Your instructions: Take the material below and reproduce, word for word, only the lines from the line with "## Przemiana Rodzinnego Domu" through the line with "- **Towarzyski i Optymistyczny**".

Record excerpts:
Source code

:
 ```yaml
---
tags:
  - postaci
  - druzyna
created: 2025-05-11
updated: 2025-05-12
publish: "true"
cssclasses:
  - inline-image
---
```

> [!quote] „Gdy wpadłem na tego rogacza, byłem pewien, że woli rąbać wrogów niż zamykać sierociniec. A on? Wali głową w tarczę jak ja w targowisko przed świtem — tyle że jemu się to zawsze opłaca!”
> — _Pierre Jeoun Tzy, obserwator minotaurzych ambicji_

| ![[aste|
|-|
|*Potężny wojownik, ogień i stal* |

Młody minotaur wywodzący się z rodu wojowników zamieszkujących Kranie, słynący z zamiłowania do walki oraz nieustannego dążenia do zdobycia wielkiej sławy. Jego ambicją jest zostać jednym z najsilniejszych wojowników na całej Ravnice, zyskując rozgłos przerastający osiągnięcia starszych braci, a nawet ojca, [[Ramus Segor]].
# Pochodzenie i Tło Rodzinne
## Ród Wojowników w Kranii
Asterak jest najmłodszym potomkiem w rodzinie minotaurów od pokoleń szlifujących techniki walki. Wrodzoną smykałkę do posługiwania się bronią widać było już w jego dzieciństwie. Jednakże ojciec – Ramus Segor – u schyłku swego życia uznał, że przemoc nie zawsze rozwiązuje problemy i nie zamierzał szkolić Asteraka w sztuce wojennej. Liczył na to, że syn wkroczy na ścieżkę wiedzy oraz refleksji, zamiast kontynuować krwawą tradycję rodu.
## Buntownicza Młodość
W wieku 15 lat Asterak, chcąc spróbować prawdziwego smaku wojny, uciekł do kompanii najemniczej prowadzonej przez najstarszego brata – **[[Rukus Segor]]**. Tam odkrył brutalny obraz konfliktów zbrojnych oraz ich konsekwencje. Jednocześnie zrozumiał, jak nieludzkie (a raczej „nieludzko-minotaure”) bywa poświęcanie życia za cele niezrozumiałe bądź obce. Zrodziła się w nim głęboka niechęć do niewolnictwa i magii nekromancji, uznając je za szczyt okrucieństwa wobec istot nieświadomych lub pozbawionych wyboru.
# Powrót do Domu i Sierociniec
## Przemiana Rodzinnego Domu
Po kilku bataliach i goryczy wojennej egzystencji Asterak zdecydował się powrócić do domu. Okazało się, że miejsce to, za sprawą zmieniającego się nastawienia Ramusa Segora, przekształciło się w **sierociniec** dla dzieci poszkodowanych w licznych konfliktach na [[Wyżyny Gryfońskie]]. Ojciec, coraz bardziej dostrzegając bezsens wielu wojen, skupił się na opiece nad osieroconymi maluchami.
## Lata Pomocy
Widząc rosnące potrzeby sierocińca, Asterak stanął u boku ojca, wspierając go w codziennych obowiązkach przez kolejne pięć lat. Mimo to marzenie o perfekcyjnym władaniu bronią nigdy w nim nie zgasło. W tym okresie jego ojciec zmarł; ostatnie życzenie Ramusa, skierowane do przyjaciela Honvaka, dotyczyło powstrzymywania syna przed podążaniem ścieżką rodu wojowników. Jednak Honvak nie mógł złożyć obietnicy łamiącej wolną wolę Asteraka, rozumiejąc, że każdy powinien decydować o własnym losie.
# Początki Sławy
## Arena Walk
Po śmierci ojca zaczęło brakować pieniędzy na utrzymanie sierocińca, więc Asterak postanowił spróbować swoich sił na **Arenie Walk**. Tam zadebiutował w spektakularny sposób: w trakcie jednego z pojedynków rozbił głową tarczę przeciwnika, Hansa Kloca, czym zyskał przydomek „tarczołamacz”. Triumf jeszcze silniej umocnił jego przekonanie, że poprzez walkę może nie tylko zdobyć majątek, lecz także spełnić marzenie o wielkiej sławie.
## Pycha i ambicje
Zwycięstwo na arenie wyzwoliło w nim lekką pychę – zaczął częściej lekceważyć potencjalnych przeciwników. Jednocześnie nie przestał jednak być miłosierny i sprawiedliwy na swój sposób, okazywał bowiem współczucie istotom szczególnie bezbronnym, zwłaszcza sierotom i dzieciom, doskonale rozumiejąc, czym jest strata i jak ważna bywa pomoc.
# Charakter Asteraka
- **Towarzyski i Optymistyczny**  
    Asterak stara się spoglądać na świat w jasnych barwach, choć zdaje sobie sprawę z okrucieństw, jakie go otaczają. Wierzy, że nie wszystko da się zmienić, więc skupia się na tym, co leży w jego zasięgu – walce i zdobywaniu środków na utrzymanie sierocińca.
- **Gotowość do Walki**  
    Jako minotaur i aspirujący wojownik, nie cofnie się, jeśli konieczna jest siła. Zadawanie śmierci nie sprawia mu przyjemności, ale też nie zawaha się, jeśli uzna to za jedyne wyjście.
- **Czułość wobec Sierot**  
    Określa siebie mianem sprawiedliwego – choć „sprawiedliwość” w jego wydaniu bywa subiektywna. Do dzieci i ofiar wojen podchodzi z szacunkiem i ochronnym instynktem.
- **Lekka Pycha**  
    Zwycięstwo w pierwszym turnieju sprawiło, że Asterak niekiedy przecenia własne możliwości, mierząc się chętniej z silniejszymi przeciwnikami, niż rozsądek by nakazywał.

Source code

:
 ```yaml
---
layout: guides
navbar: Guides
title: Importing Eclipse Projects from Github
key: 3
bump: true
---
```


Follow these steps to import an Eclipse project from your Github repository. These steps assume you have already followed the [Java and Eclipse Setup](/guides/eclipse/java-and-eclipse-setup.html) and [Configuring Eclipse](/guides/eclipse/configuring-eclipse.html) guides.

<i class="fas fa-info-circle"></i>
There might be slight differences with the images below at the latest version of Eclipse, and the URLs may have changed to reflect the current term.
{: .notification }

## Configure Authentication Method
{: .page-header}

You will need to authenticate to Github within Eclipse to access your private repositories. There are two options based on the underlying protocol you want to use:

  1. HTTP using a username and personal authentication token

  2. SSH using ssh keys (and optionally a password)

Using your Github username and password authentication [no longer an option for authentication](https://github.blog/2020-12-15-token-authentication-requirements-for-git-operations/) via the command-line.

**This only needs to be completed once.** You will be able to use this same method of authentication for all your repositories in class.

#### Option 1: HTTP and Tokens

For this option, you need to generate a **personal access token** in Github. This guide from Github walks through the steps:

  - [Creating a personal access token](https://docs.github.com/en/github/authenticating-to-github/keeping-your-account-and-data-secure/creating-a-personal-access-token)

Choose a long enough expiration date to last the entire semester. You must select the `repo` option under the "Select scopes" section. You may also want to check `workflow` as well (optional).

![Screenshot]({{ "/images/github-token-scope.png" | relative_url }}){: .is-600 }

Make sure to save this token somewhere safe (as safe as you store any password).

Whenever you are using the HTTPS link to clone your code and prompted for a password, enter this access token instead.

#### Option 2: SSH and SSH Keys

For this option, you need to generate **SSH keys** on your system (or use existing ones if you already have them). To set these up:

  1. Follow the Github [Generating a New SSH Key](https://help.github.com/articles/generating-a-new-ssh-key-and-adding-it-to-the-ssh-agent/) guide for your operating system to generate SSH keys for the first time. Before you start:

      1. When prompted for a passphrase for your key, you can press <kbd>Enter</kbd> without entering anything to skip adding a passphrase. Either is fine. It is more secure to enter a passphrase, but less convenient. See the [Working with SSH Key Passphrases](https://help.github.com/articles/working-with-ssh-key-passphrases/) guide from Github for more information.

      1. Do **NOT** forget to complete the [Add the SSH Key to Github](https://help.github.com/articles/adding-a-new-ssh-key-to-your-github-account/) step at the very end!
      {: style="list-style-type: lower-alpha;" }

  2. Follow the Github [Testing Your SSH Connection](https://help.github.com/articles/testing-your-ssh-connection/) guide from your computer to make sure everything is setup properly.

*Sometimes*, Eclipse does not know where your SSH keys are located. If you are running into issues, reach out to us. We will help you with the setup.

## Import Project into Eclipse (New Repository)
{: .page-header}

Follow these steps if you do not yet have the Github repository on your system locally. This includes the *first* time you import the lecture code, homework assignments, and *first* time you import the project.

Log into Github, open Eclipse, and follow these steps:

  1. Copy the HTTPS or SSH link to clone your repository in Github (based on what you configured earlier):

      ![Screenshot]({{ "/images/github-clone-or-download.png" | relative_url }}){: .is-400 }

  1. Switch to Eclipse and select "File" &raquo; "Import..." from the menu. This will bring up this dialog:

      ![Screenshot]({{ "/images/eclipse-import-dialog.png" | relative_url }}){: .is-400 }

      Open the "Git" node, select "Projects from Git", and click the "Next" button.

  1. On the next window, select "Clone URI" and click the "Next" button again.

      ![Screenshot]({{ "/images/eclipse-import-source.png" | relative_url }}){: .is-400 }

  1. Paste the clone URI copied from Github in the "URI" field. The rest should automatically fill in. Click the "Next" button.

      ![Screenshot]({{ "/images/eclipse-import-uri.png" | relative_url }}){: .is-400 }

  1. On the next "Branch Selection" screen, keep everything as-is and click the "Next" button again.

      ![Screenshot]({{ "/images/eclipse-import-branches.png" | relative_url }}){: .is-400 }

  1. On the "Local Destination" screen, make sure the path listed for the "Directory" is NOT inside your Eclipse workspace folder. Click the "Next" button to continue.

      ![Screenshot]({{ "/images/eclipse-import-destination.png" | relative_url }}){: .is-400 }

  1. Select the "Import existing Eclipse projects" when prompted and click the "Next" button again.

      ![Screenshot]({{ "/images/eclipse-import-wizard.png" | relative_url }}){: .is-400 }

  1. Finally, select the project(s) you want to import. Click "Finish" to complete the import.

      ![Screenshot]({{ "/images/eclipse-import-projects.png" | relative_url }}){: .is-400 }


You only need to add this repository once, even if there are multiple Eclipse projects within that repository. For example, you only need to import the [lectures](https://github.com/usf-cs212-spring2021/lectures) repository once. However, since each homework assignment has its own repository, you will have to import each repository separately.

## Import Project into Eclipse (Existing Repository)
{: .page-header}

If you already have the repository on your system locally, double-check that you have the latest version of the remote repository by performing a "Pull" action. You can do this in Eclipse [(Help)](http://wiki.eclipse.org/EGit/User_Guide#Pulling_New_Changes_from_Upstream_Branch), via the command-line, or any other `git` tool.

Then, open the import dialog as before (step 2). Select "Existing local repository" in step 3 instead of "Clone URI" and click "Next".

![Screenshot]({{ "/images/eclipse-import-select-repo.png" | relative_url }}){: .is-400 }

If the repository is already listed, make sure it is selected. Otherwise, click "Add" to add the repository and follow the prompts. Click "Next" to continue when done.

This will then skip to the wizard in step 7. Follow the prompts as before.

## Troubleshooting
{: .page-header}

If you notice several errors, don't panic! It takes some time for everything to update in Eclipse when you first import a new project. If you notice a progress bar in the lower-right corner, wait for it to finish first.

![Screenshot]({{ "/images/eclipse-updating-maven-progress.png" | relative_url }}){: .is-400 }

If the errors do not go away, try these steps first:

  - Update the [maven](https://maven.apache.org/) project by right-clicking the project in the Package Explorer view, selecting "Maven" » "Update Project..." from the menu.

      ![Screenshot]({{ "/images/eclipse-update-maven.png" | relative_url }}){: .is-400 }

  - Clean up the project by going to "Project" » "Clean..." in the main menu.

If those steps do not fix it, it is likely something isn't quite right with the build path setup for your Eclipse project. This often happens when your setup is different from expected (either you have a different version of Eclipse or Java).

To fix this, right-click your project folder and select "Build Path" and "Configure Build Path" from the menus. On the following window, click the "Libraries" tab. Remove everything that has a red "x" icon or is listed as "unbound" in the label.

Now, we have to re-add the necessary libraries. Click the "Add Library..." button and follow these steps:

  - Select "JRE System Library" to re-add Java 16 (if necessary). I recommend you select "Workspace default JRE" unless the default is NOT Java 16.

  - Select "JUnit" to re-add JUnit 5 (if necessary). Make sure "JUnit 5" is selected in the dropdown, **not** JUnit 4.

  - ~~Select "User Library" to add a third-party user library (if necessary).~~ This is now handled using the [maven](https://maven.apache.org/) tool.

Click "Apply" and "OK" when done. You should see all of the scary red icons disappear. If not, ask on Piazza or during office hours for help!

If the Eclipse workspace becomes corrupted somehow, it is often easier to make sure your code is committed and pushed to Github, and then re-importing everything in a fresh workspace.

Task output:
## Przemiana Rodzinnego Domu
Po kilku bataliach i goryczy wojennej egzystencji Asterak zdecydował się powrócić do domu. Okazało się, że miejsce to, za sprawą zmieniającego się nastawienia Ramusa Segora, przekształciło się w **sierociniec** dla dzieci poszkodowanych w licznych konfliktach na [[Wyżyny Gryfońskie]]. Ojciec, coraz bardziej dostrzegając bezsens wielu wojen, skupił się na opiece nad osieroconymi maluchami.
## Lata Pomocy
Widząc rosnące potrzeby sierocińca, Asterak stanął u boku ojca, wspierając go w codziennych obowiązkach przez kolejne pięć lat. Mimo to marzenie o perfekcyjnym władaniu bronią nigdy w nim nie zgasło. W tym okresie jego ojciec zmarł; ostatnie życzenie Ramusa, skierowane do przyjaciela Honvaka, dotyczyło powstrzymywania syna przed podążaniem ścieżką rodu wojowników. Jednak Honvak nie mógł złożyć obietnicy łamiącej wolną wolę Asteraka, rozumiejąc, że każdy powinien decydować o własnym losie.
# Początki Sławy
## Arena Walk
Po śmierci ojca zaczęło brakować pieniędzy na utrzymanie sierocińca, więc Asterak postanowił spróbować swoich sił na **Arenie Walk**. Tam zadebiutował w spektakularny sposób: w trakcie jednego z pojedynków rozbił głową tarczę przeciwnika, Hansa Kloca, czym zyskał przydomek „tarczołamacz”. Triumf jeszcze silniej umocnił jego przekonanie, że poprzez walkę może nie tylko zdobyć majątek, lecz także spełnić marzenie o wielkiej sławie.
## Pycha i ambicje
Zwycięstwo na arenie wyzwoliło w nim lekką pychę – zaczął częściej lekceważyć potencjalnych przeciwników. Jednocześnie nie przestał jednak być miłosierny i sprawiedliwy na swój sposób, okazywał bowiem współczucie istotom szczególnie bezbronnym, zwłaszcza sierotom i dzieciom, doskonale rozumiejąc, czym jest strata i jak ważna bywa pomoc.
# Charakter Asteraka
- **Towarzyski i Optymistyczny**  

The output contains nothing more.